WORK INSTRUCTIONS: Look below for the line containing "## How to make"; from there, print each line exactly up to and including the line containing "plugins / commands.", and stop.

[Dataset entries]
- - - -
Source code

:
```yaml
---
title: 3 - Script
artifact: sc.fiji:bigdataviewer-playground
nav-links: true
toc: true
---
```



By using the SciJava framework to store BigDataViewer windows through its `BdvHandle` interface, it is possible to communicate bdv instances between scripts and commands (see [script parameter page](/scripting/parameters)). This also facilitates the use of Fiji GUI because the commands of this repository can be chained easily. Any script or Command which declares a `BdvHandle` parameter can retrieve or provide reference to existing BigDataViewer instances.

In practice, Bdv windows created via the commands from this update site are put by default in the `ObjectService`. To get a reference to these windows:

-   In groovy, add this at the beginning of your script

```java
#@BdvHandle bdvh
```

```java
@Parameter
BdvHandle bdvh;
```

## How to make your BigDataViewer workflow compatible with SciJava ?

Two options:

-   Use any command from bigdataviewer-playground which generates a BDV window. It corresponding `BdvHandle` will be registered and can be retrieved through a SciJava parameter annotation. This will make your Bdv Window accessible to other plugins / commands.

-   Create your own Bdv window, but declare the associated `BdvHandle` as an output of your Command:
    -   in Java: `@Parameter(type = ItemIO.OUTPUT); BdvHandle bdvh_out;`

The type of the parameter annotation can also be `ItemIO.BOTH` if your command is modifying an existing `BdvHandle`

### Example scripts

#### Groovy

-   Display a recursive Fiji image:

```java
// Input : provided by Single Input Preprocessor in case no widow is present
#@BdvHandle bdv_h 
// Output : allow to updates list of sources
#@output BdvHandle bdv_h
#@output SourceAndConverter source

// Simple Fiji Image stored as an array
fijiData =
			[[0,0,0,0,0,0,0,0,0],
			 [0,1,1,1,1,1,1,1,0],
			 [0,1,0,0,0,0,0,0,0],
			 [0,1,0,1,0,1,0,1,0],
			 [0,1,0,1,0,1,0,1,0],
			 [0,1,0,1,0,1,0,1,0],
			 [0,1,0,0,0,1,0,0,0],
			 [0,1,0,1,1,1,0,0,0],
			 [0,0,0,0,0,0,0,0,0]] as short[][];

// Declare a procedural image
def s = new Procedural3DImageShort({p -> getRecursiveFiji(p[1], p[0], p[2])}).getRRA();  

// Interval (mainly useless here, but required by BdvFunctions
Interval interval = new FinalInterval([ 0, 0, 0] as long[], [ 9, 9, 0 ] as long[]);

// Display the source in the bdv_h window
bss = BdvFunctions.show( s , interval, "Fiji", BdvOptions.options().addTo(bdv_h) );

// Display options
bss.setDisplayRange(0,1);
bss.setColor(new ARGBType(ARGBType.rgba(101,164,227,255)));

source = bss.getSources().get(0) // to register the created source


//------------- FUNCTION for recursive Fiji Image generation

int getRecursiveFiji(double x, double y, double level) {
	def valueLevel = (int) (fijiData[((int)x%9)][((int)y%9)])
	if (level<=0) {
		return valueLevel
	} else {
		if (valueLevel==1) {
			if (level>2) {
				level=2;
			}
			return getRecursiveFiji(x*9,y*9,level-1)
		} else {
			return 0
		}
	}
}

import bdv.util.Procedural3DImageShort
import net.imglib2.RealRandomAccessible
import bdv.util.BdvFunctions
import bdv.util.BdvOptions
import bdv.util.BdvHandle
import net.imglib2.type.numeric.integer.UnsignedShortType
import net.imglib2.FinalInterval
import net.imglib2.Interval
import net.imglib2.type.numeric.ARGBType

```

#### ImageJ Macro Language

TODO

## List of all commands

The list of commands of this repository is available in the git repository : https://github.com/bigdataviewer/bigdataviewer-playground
- - - -
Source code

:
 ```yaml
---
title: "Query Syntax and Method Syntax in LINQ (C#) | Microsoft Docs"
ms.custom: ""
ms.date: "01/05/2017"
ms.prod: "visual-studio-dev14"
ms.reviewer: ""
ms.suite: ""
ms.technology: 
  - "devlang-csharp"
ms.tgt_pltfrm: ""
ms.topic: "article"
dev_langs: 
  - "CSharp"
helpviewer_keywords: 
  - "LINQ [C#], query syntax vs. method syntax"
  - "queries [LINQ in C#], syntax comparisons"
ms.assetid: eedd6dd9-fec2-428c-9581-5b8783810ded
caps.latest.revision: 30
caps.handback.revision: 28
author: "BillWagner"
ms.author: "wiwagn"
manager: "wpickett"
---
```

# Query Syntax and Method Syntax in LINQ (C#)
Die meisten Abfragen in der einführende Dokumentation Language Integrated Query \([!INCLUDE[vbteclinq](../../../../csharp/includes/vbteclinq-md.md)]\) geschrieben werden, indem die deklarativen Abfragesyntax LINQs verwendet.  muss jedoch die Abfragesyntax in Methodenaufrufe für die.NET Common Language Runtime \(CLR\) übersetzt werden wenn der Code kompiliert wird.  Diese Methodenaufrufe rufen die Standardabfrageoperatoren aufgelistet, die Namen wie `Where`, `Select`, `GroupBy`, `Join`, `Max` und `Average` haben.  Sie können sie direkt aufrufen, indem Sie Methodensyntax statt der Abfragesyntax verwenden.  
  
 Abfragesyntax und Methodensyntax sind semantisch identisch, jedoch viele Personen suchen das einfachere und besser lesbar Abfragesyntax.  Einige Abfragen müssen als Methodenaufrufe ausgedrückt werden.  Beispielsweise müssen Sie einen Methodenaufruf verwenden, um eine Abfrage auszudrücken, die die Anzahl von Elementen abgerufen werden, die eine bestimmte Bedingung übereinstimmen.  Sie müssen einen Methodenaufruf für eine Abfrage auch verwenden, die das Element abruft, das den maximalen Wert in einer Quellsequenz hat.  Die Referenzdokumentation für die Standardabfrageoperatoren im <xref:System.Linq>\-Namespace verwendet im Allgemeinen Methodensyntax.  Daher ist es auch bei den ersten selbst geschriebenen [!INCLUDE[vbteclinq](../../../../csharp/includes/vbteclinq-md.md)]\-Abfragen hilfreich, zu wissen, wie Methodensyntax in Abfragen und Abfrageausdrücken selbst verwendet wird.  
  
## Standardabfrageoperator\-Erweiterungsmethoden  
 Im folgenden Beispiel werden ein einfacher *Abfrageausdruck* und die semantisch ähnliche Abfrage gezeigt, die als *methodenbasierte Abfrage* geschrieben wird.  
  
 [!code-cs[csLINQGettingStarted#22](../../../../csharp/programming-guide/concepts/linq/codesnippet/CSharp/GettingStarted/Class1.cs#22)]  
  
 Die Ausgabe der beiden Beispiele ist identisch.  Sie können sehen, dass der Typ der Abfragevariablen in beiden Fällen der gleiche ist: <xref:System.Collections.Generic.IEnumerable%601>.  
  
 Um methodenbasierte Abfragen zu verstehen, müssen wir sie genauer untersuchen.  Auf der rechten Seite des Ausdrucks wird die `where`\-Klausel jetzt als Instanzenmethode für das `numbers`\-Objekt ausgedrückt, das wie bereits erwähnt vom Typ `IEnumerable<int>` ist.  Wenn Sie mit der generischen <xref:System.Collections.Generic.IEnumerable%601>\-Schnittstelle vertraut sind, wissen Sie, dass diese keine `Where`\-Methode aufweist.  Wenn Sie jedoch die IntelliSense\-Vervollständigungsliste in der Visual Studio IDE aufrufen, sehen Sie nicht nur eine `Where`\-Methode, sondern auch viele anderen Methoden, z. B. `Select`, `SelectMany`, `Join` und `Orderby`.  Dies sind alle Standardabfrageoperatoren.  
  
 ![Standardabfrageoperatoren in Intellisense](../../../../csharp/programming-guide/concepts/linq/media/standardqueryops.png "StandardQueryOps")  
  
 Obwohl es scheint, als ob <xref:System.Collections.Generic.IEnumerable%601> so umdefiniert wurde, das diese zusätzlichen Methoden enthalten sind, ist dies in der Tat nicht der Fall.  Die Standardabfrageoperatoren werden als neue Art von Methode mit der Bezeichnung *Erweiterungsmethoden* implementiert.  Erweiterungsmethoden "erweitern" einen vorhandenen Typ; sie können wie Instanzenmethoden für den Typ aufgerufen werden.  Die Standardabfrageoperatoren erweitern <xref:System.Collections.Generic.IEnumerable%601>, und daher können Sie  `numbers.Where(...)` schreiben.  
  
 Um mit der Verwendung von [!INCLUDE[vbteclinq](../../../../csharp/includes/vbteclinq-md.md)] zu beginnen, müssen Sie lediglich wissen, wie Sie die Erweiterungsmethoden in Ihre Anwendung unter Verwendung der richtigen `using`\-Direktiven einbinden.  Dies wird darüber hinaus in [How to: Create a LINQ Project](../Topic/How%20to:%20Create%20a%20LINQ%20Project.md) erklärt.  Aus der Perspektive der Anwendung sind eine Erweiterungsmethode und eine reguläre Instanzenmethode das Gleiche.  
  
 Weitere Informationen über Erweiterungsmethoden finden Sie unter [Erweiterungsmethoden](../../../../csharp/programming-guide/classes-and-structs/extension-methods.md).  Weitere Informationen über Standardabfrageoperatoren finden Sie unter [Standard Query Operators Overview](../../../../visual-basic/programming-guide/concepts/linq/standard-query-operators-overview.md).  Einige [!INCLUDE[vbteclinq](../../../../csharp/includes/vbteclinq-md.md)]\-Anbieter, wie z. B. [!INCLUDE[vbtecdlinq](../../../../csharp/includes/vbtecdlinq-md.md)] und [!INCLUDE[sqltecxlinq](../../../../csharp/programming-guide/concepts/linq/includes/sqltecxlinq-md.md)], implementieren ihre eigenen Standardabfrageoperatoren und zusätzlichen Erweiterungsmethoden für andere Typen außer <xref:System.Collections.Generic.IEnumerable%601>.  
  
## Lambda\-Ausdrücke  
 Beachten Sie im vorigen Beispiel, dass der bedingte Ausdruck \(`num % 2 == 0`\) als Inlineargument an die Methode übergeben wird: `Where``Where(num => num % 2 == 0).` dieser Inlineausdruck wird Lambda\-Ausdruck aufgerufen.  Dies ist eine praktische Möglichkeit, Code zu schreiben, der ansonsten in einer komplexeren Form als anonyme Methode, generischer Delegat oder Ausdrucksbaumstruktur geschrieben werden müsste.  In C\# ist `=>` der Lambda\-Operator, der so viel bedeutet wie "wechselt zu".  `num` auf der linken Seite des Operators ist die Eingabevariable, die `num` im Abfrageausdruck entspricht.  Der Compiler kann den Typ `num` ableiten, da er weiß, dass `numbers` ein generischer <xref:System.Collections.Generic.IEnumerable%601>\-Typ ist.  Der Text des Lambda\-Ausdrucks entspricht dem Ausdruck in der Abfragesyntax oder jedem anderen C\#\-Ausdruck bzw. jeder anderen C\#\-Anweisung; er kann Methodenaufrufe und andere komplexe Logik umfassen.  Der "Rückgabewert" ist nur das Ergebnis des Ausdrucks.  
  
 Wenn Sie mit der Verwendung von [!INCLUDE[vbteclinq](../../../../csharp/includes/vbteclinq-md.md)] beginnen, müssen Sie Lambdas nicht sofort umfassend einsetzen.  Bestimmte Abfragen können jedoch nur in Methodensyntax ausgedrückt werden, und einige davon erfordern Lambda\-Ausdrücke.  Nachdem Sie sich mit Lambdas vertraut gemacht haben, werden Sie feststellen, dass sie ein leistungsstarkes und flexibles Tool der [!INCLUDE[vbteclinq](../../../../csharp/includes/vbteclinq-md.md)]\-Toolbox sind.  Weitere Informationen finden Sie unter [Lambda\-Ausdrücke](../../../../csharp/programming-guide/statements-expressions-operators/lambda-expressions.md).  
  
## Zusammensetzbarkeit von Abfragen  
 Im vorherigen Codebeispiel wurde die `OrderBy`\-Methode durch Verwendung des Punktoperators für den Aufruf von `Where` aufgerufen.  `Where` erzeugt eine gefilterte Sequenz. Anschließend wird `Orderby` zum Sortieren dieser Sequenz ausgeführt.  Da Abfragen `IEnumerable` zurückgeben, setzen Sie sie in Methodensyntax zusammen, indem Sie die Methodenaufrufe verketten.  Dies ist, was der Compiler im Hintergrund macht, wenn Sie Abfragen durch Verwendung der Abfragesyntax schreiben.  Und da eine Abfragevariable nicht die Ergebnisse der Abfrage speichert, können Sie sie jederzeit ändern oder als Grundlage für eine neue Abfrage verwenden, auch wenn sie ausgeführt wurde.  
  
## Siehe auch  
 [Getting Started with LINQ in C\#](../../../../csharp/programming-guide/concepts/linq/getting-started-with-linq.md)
- - - -
FINAL ANSWER:
## How to make your BigDataViewer workflow compatible with SciJava ?

Two options:

-   Use any command from bigdataviewer-playground which generates a BDV window. It corresponding `BdvHandle` will be registered and can be retrieved through a SciJava parameter annotation. This will make your Bdv Window accessible to other plugins / commands.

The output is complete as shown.